Ситуацию на главном прилавке Фомич успел оценить, ещё когда только вошел в магазин.

Он снова схватил Сценариста за лацкан сюртука и чуть ли не ткнул носом в прилавок. После чего развернулся и размашистым шагом пошёл из лавки прочь. Серню грустно потеребил свою фуражку и поплелся следом.
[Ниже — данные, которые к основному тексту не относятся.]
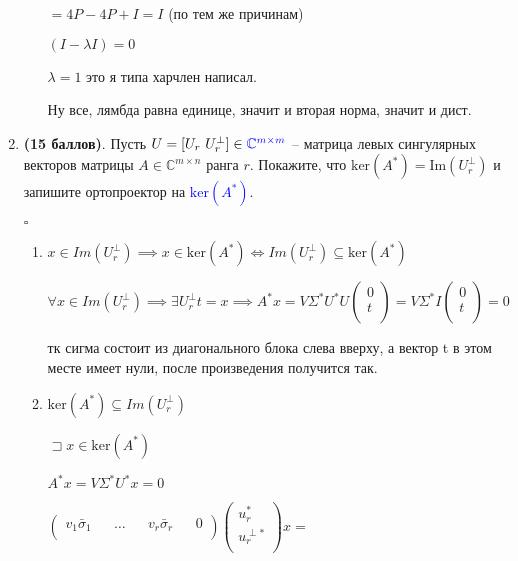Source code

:\documentclass[a4paper, 11pt]{article}
\newcommand{\prob}[1]{\item \textbf{(#1 баллов)}.}
\begin{document}
\begin{enumerate}
\begin{enumerate}
			$= 4P - 4P + I = I$ (по тем же причинам)

			$(I - \lambda I) = 0$

			$\lambda = 1$ это я типа харчлен написал.

			Ну все, лямбда равна единице, значит и вторая норма, значит и дист.

	\end{enumerate}
	\prob{15}
	Пусть $U = [U_r\ U_r^\perp ]\in\textcolor{blue}{\mathbb{C}^{m\times m}}$ -- матрица левых сингулярных векторов матрицы $A\in \mathbb{C}^{m\times n}$ ранга $r$. Покажите, что $\mathrm{ker}(A^*) = \mathrm{Im}(U_r^\perp)$ и запишите ортопроектор на \textcolor{blue}{$\mathrm{ker}(A^*)$}.
	
	
		$\square$

		\begin{enumerate}
				\item $x \in Im(U_r^\perp) \implies x \in \mathrm{ker}(A^*) \Longleftrightarrow Im(U_r^\perp) \subseteq \mathrm{ker}(A^*)$

				$\forall x \in Im(U_r^\perp) \implies \exists U_r^\perp t = x \implies A^* x = V \Sigma^* U^* U \begin{pmatrix}
					0 \\
					t \\
				\end{pmatrix} = V \Sigma^* I \begin{pmatrix}
				0 \\
				t \\
			\end{pmatrix} = 0$

			тк сигма состоит из диагонального блока слева вверху, а вектор t в этом месте имеет нули, после произведения получится так.

			\item	$ \mathrm{ker}(A^*) \subseteq   Im(U_r^\perp)$
			
				$\sqsupset x \in \mathrm{ker}(A^*)$
				
					$A^* x = V \Sigma^* U^* x = 0$
					
					$\begin{pmatrix}
						v_1 \bar \sigma_1 && \dots && v_r \bar \sigma_r && 0  \\ 
					\end{pmatrix} \begin{pmatrix}
					u_r^* \\ 
					u_r^{\perp*} \\
				\end{pmatrix} x =$
			

\end{enumerate}
\end{enumerate}
\end{document}
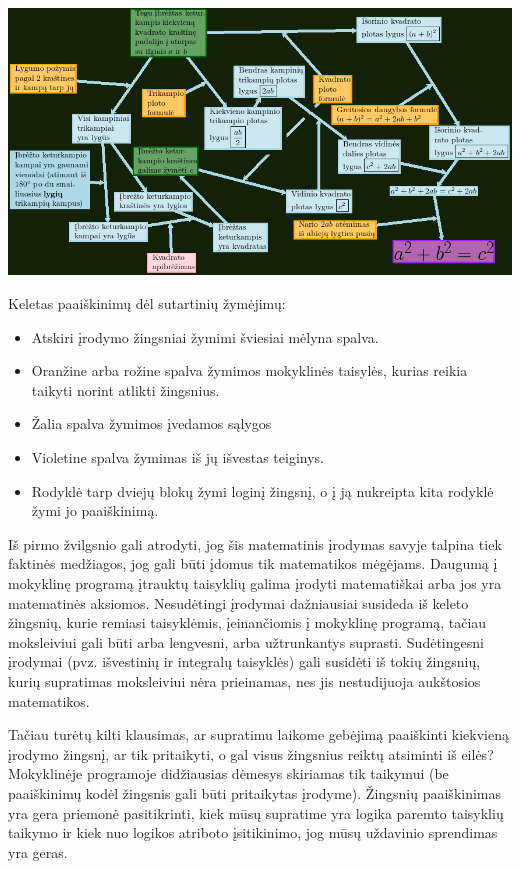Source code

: \documentclass{article}
\begin{document}
\noindent\includegraphics[width=\textwidth]{pythagorian_schema.png}

Keletas paaiškinimų dėl sutartinių žymėjimų:

\begin{itemize}
\item Atskiri įrodymo žingsniai žymimi šviesiai mėlyna spalva.
\item Oranžine arba rožine spalva žymimos mokyklinės taisylės, kurias reikia taikyti norint atlikti žingsnius.
\item Žalia spalva žymimos įvedamos sąlygos
\item Violetine spalva žymimas iš jų išvestas teiginys.
\item Rodyklė tarp dviejų blokų žymi loginį žingsnį, o į ją nukreipta kita rodyklė žymi jo paaiškinimą.
\end{itemize}

Iš pirmo žvilgsnio gali atrodyti, jog šis matematinis įrodymas savyje talpina tiek faktinės medžiagos, jog gali būti įdomus tik matematikos mėgėjams. Daugumą į mokyklinę programą įtrauktų taisyklių galima įrodyti matematiškai arba jos yra matematinės aksiomos. Nesudėtingi įrodymai dažniausiai susideda iš keleto žingsnių, kurie remiasi taisyklėmis, įeinančiomis į mokyklinę programą, tačiau moksleiviui gali būti arba lengvesni, arba užtrunkantys suprasti. Sudėtingesni įrodymai (pvz. išvestinių ir integralų taisyklės) gali susidėti iš tokių žingsnių, kurių supratimas moksleiviui nėra prieinamas, nes jis nestudijuoja aukštosios matematikos. 

Tačiau turėtų kilti klausimas, ar supratimu laikome gebėjimą paaiškinti kiekvieną įrodymo žingsnį, ar tik pritaikyti, o gal visus žingsnius reiktų atsiminti iš eilės? Mokyklinėje programoje didžiausias dėmesys skiriamas tik taikymui (be paaiškinimų kodėl žingsnis gali būti pritaikytas įrodyme). Žingsnių paaiškinimas yra gera priemonė pasitikrinti, kiek mūsų supratime yra logika paremto taisyklių taikymo ir kiek nuo logikos atriboto įsitikinimo, jog mūsų uždavinio sprendimas yra geras.
\end{document}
Между тем при словах «какого-то Верова» стоявший у прилавка человек поднял голову и приват-доцент узнал дюка Глебуардуса Авторитетнейшего. Тут уж, несмотря на свое плачевное состояние, Пимский удивился.

Дюк Глебуардус, разумеется, любил показать себя либералом, не чуждым простой жизни, да он и в самом деле не чуждался её. Потому носил он серый недорогой костюм, обычно с черным узким галстуком. Из рубашек же предпочитал хлопковые. Но книги всегда просматривал дома, у себя в кабинете, куда ему на выбор доставляли их приказчики от издательств. И встретить его в книжной лавке было делом совершенно внезапным.

— Признаться, удивлен. Какими судьбами, дюк? — произнес Пимский, подойдя к прилавку.

— По твоей милости, — усмехнулся дюк и, внимательно поглядев на Пима, добавил: — Разве не припоминаешь?

Пимский не помнил своих переходов во сне в другой мир, поэтому забеспокоился, решив, что когда-то по пьяному делу просил дюка о какой-то услуге, а теперь позабыл.

— А что, разве я тебя просил? Может, это было в гостях у Боунов, где, признаться, я несколько перебрал? Но ведь это так давно было, в прошлом месяце. Не пойму, о чем ты спрашиваешь.

— Нет, это коннектировано с теорией сна, дорогуша.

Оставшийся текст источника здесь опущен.